| Work order |
Repeat exactly the lines of the entries below from the one with "## Prerequisites" through the one with "- A kubernetes", both ends included, and nothing else.

| Raw data |
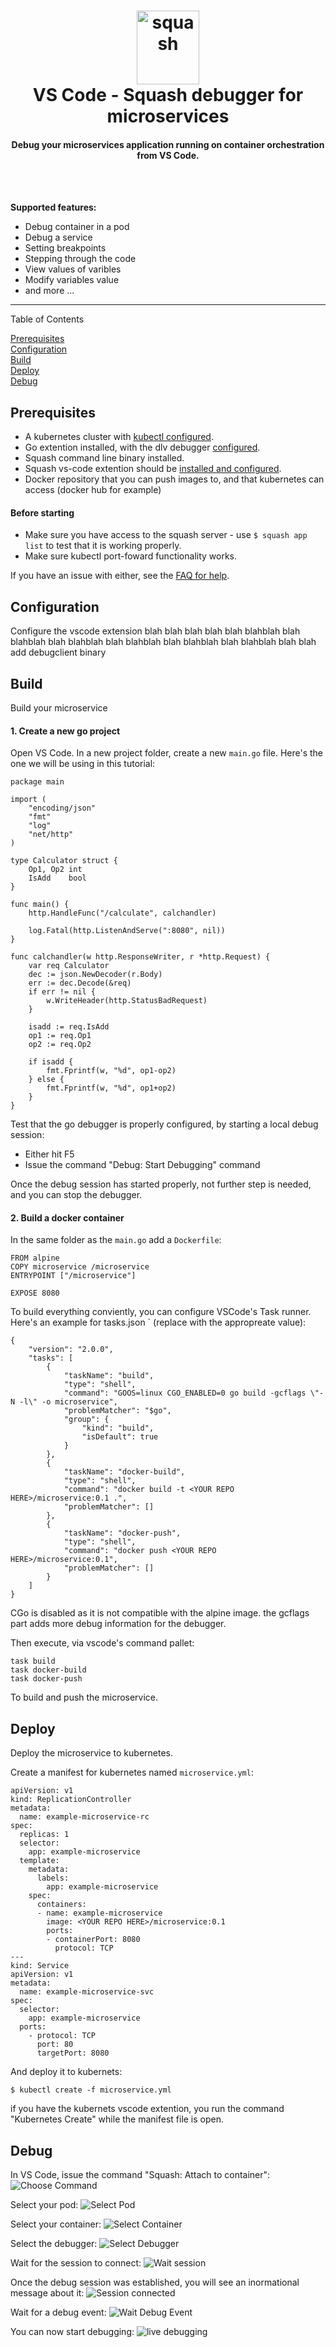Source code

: 

<h1 align="center">
    <img src="http://i.imgur.com/pRMwGOj.png" alt="squash" width="100" height="118">
  <br>
  VS Code - Squash debugger for microservices
</h1>


<h4 align="center">Debug your microservices application running on container orchestration from VS Code.</h4>
<BR><BR>

**Supported features:**
* Debug container in a pod
* Debug a service
* Setting breakpoints
* Stepping through the code
* View values of varibles
* Modify variables value
* and more ...

***

Table of Contents

[Prerequisites](#prerequisites)<BR>
[Configuration](#configuration)<BR>
[Build](#build)<BR>
[Deploy](#deploy)<BR>
[Debug](#debug)<BR>

## Prerequisites
- A kubernetes cluster with [kubectl configured](https://kubernetes.io/docs/tasks/tools/install-kubectl/#configure-kubectl).
- Go extention installed, with the dlv debugger [configured](https://github.com/Microsoft/vscode-go/wiki/Debugging-Go-code-using-VS-Code#set-up-configurations-in-launchjson).
- Squash command line binary installed.
- Squash vs-code extention should be [installed and configured](#configure-the-vscode-extension).
- Docker repository that you can push images to, and that kubernetes can access (docker hub for example)
#### Before starting
- Make sure you have access to the squash server - use `$ squash app list` to test that it is working properly.
- Make sure kubectl port-foward functionality works.

If you have an issue with either, see the [FAQ for help](https://github.com/solo-io/squash-initial/blob/master/docs/faq.md).

## Configuration
Configure the vscode extension
blah blah blah blah blah blahblah blah blahblah blah blahblah blah blahblah blah blahblah blah blahblah blah blah
add debugclient binary

## Build
Build your microservice
#### 1. Create a new go project
Open VS Code. In a new project folder, create a new `main.go` file. 
Here's the one we will be using in this tutorial:
```
package main

import (
	"encoding/json"
	"fmt"
	"log"
	"net/http"
)

type Calculator struct {
	Op1, Op2 int
	IsAdd    bool
}

func main() {
	http.HandleFunc("/calculate", calchandler)

	log.Fatal(http.ListenAndServe(":8080", nil))
}

func calchandler(w http.ResponseWriter, r *http.Request) {
	var req Calculator
	dec := json.NewDecoder(r.Body)
	err := dec.Decode(&req)
	if err != nil {
		w.WriteHeader(http.StatusBadRequest)
	}

	isadd := req.IsAdd
	op1 := req.Op1
	op2 := req.Op2

	if isadd {
		fmt.Fprintf(w, "%d", op1-op2)
	} else {
		fmt.Fprintf(w, "%d", op1+op2)
	}
}
```

Test that the go debugger is properly configured, by starting a local debug session:
- Either hit F5
- Issue the command "Debug: Start Debugging" command

Once the debug session has started properly, not further step is needed, and you can stop the debugger.

#### 2. Build a docker container
In the same folder as the `main.go` add a `Dockerfile`:
```
FROM alpine
COPY microservice /microservice
ENTRYPOINT ["/microservice"]

EXPOSE 8080
```

To build everything conviently, you can configure VSCode's Task runner. 
Here's an example for tasks.json ` (replace  <YOUR REPO HERE> with the appropreate value):
```
{
    "version": "2.0.0",
    "tasks": [
        {
            "taskName": "build",
            "type": "shell",
            "command": "GOOS=linux CGO_ENABLED=0 go build -gcflags \"-N -l\" -o microservice",
            "problemMatcher": "$go",
            "group": {
                "kind": "build",
                "isDefault": true
            }
        },
        {
            "taskName": "docker-build",
            "type": "shell",
            "command": "docker build -t <YOUR REPO HERE>/microservice:0.1 .",
            "problemMatcher": []
        },
        {
            "taskName": "docker-push",
            "type": "shell",
            "command": "docker push <YOUR REPO HERE>/microservice:0.1",
            "problemMatcher": []
        }
    ]
}
```
CGo is disabled as it is not compatible with the alpine image. 
the gcflags part adds more debug information for the debugger.

Then execute, via vscode's command pallet:
```
task build
task docker-build
task docker-push

```
To build and push the microservice.

## Deploy
Deploy the microservice to kubernetes.

Create a manifest for kubernetes named `microservice.yml`: 
```
apiVersion: v1
kind: ReplicationController
metadata:
  name: example-microservice-rc
spec:
  replicas: 1
  selector:
    app: example-microservice
  template:
    metadata:
      labels:
        app: example-microservice
    spec:
      containers:
      - name: example-microservice
        image: <YOUR REPO HERE>/microservice:0.1
        ports:
        - containerPort: 8080
          protocol: TCP
---
kind: Service
apiVersion: v1
metadata:
  name: example-microservice-svc
spec:
  selector:
    app: example-microservice
  ports:
    - protocol: TCP
      port: 80
      targetPort: 8080
```

And deploy it to kubernets:
```
$ kubectl create -f microservice.yml
```

if you have the kubernets vscode extention, you run the command "Kubernetes Create" while the manifest file is open.

## Debug
In VS Code, issue the command "Squash: Attach to container":
![Choose Command](images/choose-command.png "Choose Command")

Select your pod:
![Select Pod](images/choose-pod.png "Select pod")

Select your container:
![Select Container](images/choose-container.png "Select Container")
 
Select the debugger:
![Select Debugger](images/choose-debugger.png "Select Debugger")
 
Wait for the session to connect:
![Wait session](images/debug-wait.png "Wait session")
 
Once the debug session was established, you will see an inormational message about it:
![Session connected](images/debug-indication.png "Session connected")
 
Wait for a debug event:
![Wait Debug Event](images/debug-wait-event.png "Wait Debug Event")
 
You can now start debugging:
![live debugging](images/live-debug.png "live debugging")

| Written reply |
## Prerequisites
- A kubernetes cluster with [kubectl configured](https://kubernetes.io/docs/tasks/tools/install-kubectl/#configure-kubectl).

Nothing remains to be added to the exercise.